Systemic fungal infections have become an increasing problem over the last three decades (see, e.g., Bartlett (1991) Clin. Microbiol. Rev. 4:137-149; Bodey et al. (1992) Eur. J. Clin. Microbiol. Infect. Dis. 11:99-109; Sternberg (1994) Science 266:1632-1634; Cox (1993) Curr. Opin. Infect. Dis. 6:422-426; Fox (1993) ASM News 59:515-518; Kujath (1992) Mycoses 35:225-228; Samonis and Bafaloukos (1992) In Vivo 6:83-194, Nouza (1992) Infection 20:113-117). The most serious infections occur in the immunocompromised host and can result in disseminated systemic mycoses (see, e.g., Bartlett (1991) Clin. Microbiol. Rev. 4:137-149; Bodey et al. (1992) Eur. J. Clin. Microbiol. Infect. Dis. 11:99-109; Sternberg (1994) Science 266:1632-1634; Cox (1993) Curr. Opin. Infect. Dis. 6:422-426; Fox (1993) ASM News 59:515-518; Kujath (1992) Mycoses 35:225-228; Samonis and Bafaloukos (1992) In Vivo 6:83-194,Nouza (1992) Infection 20:113-117).
Current treatment for systemic fungal infections is primarily limited to two groups of drugs: the polyene macrolide antibiotics, such as Amphotericin B and nystatin; and the imidazoles, such as ketaconazole and miconazole. Toxicity and resistance to the drugs in use necessitates the discovery and development of new antifungal products.
Zeamatin, a plant protein isolated from corn, has been demonstrated to have antifungal activity in vitro against numerous human pathogens including Candida albicans. (See, Roberts and Selitrennikoff (1990) J. Gen. Microbiol. 136:1771-1778; Roberts el al. U.S. Pat. No. 5,521,153, issued May 28, 1996; Vigers and Selitrennikoff (1991) Mol. Plant Microbe Interac. 4:315-323; Vigers et al. (1992) Plant Sci. 83:155-161). It has been reported that zeamatin, a permatin, acts to inhibit fungi by permeabilizing the plasma membrane, causing the release of the contents of the cell (Roberts and Selitrennikoff (1990) J. Gen. Microbiol. 136:1771-1778).
In addition to its own antifungal activity, zeamatin acts synergistically with a number of antifungal compounds including clotrimazole, Amphotericin B, ketoconazole, grisefulvin, nystatin and nikkomycin X and Z. (See, Roberts and Selitrennikoff (1990) J. Gen. Microbiol. 136:1771-778; Roberts et al. U.S. Pat. No. 5,521,153, issued May 28, 1996; Vigers and Selitrennikoff (1991) Mol. Plant Microbe Interac. 4:315-323). For example, zeamatin enhances the antifungal activity of nikkomycin X and Z against Candida between 100-1000 fold, and can enhance the activity of Amphotericin B against yeast by approximately 3 fold.
Due to its antifungal activity and its synergistic effect on certain antifungal agents, zeamatin may be a useful agent in the treatment of systemic fungal infections. In particular, co-administering zeamatin with other antifungal agents may permit the use of smaller doses of the antifungal agent, thereby reducing the potential for toxic side effects of those agents.

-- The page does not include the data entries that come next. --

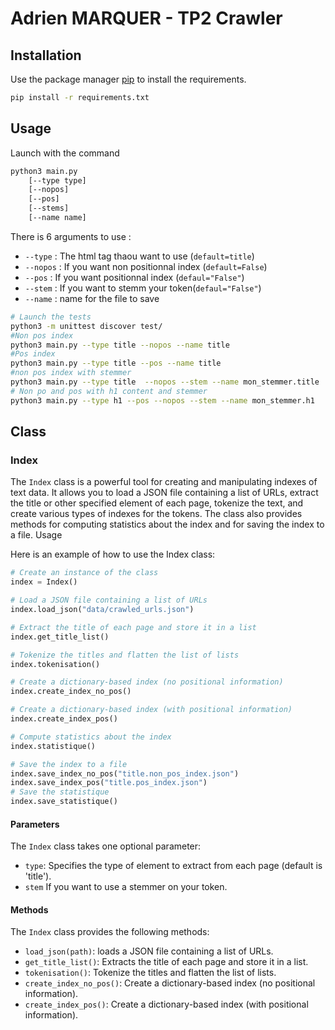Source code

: # Adrien MARQUER - TP2 Crawler


## Installation

Use the package manager [pip](https://pip.pypa.io/en/stable/) to install the requirements.

```bash
pip install -r requirements.txt
```

## Usage

Launch with the command 
```bash
python3 main.py 
    [--type type]
    [--nopos]
    [--pos]
    [--stems]
    [--name name]
```

There is 6 arguments to use :

- `--type` : The html tag thaou want to use (`default=title`)
- `--nopos` : If you want non positionnal index (`default=False`)
- `--pos` : If you want positionnal index (`defaul="False"`)
- `--stem` : If you want to stemm your token(`defaul="False"`)
- `--name` : name for the file to save




```bash
# Launch the tests 
python3 -m unittest discover test/
#Non pos index
python3 main.py --type title --nopos --name title
#Pos index
python3 main.py --type title --pos --name title
#non pos index with stemmer
python3 main.py --type title  --nopos --stem --name mon_stemmer.title
# Non po and pos with h1 content and stemmer
python3 main.py --type h1 --pos --nopos --stem --name mon_stemmer.h1

```


## Class

### Index

The `Index` class is a powerful tool for creating and manipulating indexes of text data. It allows you to load a JSON file containing a list of URLs, extract the title or other specified element of each page, tokenize the text, and create various types of indexes for the tokens. The class also provides methods for computing statistics about the index and for saving the index to a file.
Usage

Here is an example of how to use the Index class:
```Python
# Create an instance of the class
index = Index()

# Load a JSON file containing a list of URLs
index.load_json("data/crawled_urls.json")

# Extract the title of each page and store it in a list
index.get_title_list()

# Tokenize the titles and flatten the list of lists
index.tokenisation()

# Create a dictionary-based index (no positional information)
index.create_index_no_pos()

# Create a dictionary-based index (with positional information)
index.create_index_pos()

# Compute statistics about the index
index.statistique()

# Save the index to a file
index.save_index_no_pos("title.non_pos_index.json")
index.save_index_pos("title.pos_index.json")
# Save the statistique
index.save_statistique()
```

#### Parameters

The `Index` class takes one optional parameter:

+ `type`: Specifies the type of element to extract from each page (default is 'title').
+ `stem` If you want to use a stemmer on your token.

#### Methods

The `Index` class provides the following methods:

+ `load_json(path)`: loads a JSON file containing a list of URLs.
+ `get_title_list()`: Extracts the title of each page and store it in a list.
+ `tokenisation()`: Tokenize the titles and flatten the list of lists.
+ `create_index_no_pos()`: Create a dictionary-based index (no positional information).
+ `create_index_pos()`: Create a dictionary-based index (with positional information).
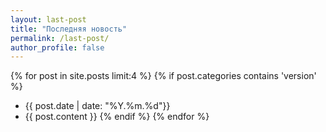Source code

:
 ```yaml
---
layout: last-post
title: "Последняя новость"
permalink: /last-post/
author_profile: false
---
```


{% for post in site.posts limit:4 %}
{% if post.categories contains 'version' %}
- {{ post.date | date: "%Y.%m.%d"}} 
- {{ post.content }}
{% endif %}
{% endfor %}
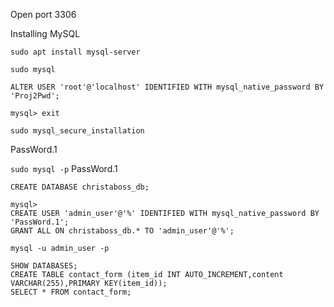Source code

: Open port 3306

Installing MySQL
```
sudo apt install mysql-server
```

`sudo mysql`

`ALTER USER 'root'@'localhost' IDENTIFIED WITH mysql_native_password BY 'Proj2Pwd';`

`mysql> exit`

`sudo mysql_secure_installation`

PassWord.1

`sudo mysql -p` PassWord.1

`CREATE DATABASE christaboss_db;`

```
mysql> 
CREATE USER 'admin_user'@'%' IDENTIFIED WITH mysql_native_password BY 'PassWord.1';
GRANT ALL ON christaboss_db.* TO 'admin_user'@'%';
```

`mysql -u admin_user -p`

```
SHOW DATABASES;
CREATE TABLE contact_form (item_id INT AUTO_INCREMENT,content VARCHAR(255),PRIMARY KEY(item_id));
SELECT * FROM contact_form;
```
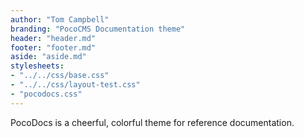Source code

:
 ```yaml
---
author: "Tom Campbell"
branding: "PocoCMS Documentation theme"
header: "header.md"
footer: "footer.md"
aside: "aside.md"
stylesheets:
- "../../css/base.css"
- "../../css/layout-test.css"
- "pocodocs.css"
---
```


PocoDocs is a cheerful, colorful theme for reference documentation.
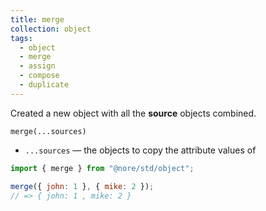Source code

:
 ```yaml
---
title: merge
collection: object
tags:
  - object
  - merge
  - assign
  - compose
  - duplicate
---
```


Created a new object with all the **source** objects combined.

`merge(...sources)`

- `...sources` — the objects to copy the attribute values of

```js
import { merge } from "@nore/std/object";

merge({ john: 1 }, { mike: 2 });
// => { john: 1 , mike: 2 }
```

Given the potential for the use of zeamatin, it is desirable to have a high-yield procedure for isolating and purifying the protein on a large scale. The reported method for isolating and purifying zeamatin, illustrated in FIG. 1, uses an ammonium sulfate precipitation step, followed by centrifugation and diafiltration, to obtain a crude protein fraction. This fraction is then further purified by ion-exchange chromatography on CARBOXYMETHYL-SEPHADEX.TM., a cation exchange dextran resin which can be purchased from Sigma Chemical Company or Pharmacia Biotech. The proteins are eluted from the column in a salt gradient, and fractions containing zeamatin activity are pooled. The pooled fractions are subjected to diafiltration using a 10 kDa nominal-molecular-weight cutoff filter, then subjected to reverse phase chromatography using a C-18 resin. Prior art methods for zeamatin purification are described in U.S. Pat. Nos. 5,521,153 and 5,559,034, each of which is specifically incorporated herein by reference in their entirety. These methods are performed on a small scale and are not amenable to scale-up.
The object of the instant invention is to provide a simple, rapid and efficient method for the purification of zeamatin that does not require the time-consuming ammonium sulfate precipitation and centrifugation steps and is amenable to scale-up. Another object of the present invention is to identify column conditions that allow the use of high water content eluents.